The file starts with lexical rules. Lexical rules can have two forms:

<name> /<regex>/ [{<semantic value>}] [:: <type>]

or

/<regex>/

The first form contains token name, which can be referenced in grammar, and token pattern defined by a regular expression (between slashes), and token semantic value, which is an expression in the target language (optional).

If the first character of <regex> is ?, then the pattern is interpreted as non-greedy, consequently lexer will return the shortest match instead of the longest one (which is the default).

Token names must begin with a lowercase ASCII letter or the underscore character _, and contain only ASCII letters, digits and the underscore character.

Semantic value, which is enclosed in braces, is an expression in the target language. It can reference variable text, which contains the string matched by token pattern.

Optionally, type of the semantic value can be specified after ::, which is a type expression in the target language. Currently this is only used for C++, for other languages it is ignored.

If semantic value isn't specified, then token value is either empty or nonexistent (i.e. empty string, null, None, etc)

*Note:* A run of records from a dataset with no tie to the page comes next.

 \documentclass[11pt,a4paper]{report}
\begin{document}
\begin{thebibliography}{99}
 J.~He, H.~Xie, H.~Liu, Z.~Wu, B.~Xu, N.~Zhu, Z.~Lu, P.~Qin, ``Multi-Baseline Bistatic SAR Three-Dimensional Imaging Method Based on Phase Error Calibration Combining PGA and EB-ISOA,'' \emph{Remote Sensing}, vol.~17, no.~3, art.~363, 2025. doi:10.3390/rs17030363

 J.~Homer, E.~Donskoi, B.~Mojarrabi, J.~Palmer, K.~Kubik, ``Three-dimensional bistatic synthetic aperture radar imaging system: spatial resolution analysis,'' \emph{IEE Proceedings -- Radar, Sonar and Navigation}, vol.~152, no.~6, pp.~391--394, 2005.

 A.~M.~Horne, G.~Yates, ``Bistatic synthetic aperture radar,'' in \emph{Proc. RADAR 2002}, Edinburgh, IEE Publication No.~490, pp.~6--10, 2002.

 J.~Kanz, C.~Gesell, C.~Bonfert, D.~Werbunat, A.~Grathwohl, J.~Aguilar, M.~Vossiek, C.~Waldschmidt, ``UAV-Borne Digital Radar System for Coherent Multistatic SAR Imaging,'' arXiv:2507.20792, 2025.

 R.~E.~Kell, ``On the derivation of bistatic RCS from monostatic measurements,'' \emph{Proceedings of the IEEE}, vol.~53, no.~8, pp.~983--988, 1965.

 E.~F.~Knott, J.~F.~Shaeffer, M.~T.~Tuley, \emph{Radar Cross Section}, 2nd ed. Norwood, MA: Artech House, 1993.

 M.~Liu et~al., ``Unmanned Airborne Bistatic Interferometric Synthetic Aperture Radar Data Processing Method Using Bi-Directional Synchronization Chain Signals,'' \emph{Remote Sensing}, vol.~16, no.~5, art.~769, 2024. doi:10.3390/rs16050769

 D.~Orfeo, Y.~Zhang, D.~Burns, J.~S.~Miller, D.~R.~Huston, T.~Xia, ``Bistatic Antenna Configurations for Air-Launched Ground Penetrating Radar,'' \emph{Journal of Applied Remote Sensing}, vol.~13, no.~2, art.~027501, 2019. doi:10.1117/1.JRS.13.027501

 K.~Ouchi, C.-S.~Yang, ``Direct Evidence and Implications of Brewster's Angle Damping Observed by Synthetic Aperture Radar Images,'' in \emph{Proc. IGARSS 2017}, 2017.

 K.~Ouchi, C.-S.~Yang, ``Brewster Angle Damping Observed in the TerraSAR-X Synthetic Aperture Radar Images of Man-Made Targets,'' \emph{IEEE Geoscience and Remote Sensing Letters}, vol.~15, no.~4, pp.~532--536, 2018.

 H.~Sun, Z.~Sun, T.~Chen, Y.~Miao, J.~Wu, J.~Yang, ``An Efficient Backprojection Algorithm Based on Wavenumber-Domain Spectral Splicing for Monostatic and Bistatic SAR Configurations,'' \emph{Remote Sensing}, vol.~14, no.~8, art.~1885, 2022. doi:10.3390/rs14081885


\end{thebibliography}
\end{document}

The second form contains only the token pattern. These patterns lexer parse without emitting tokens, essentially skipping those. This is useful, for instance, to skip whitespace, which is delimiting, but not otherwise meaningful.

Here is a simple example of a lexer definition:

number /[0-9]+/ text
id /[a-z_]+/ text
add /\+/
sub /\-/
/ +/

Lexical rules are separated from grammar definition by a line containing only %%.

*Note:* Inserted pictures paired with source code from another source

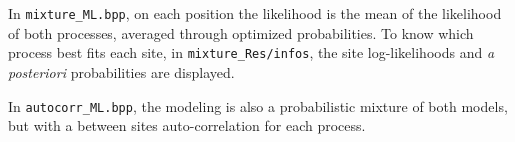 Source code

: \documentclass{article}
\begin{document}
In \verb#mixture_ML.bpp#, on each position the likelihood is the mean
of the likelihood of both processes, averaged through optimized
probabilities. To know which process best fits each site, in
\verb#mixture_Res/infos#, the site log-likelihoods and \textit{a
  posteriori} probabilities are displayed.

In \verb#autocorr_ML.bpp#, the modeling is also a probabilistic
mixture of both models, but with a between sites auto-correlation for
each process.




\end{document}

Grammar definition starts with optional directives %top and %inherit. Both directives must be followed by curly braces, i.e. %top { <code> }. Code can contain newlines.

%top directive will include the code verbatim at the top of the generated parser, for example:

%top {
from parseResult import *
}

%inherit directive will inherit the parser class from a user-defined class. It should be noted, that code passed to the inherit directive is pasted verbatim after the class name in the definition, so it has to include some additional syntax, for instance, parentheses in Python, and : public in C++, etc. This may be changed in a future version.

After the directives, follow the grammar rules in slightly extended Backus-Naur form:

<head> : <body1> [{<action1>}] | <body2> [{<action2>}] | ... ;

Equivalently, -> or ::= can be used instead if :.

<head> is the name of a non-terminal. The head of the first rule defined is the starting non-terminal. It must start with an uppercase ASCII letter and must contain only ASCII letters, digits and the underscore character _.

<bodyN> is one of the alternative bodies for the production rules with the head <head>. It must consist of terminal and non-terminal names separated by white-space. Additionally, a special token %eof can be used to signify end of input. Alternatives are separated by the vertical line ("pipe") character |. With LR-based parsers, each body can have a defined priority and associativity by starting with a %leftN, %rightN or %nonN directive, where N is an integer, corresponding to left-associative, right-associative and non-associative. Higher N means higher priority.

Optionally, each body can contain a semantic action, which defines the semantic value of the non-terminal a given body describes. While being optional, in the absolute majority of cases it should be defined, if the contents associated with the parsing sub-tree are needed at all (i.e. when it's a real parser, not a recognizer). Semantic actions are basically expressions in the target language, delimited by curly braces. Semantic actions can reference elements in the body by the way of variables _1, _2, etc. Such variables corresponding to terminals will contain the token semantic value (note those might generate a run-time exception if the token doesn't have a semantic value). Variables corresponding to non-terminals will contain the non-terminal semantic value, as defined by its actions.

After all alternatives are defined, before the semicolon, rule definition may optionally include :: {<type>}, i.e. literal :: followed by a braced type expression in the target language. Note that the whole non-terminal is thus typed, hence all semantic actions are expected to have the same type. This is currently only used when target language is C++ and is ignored for other target languages.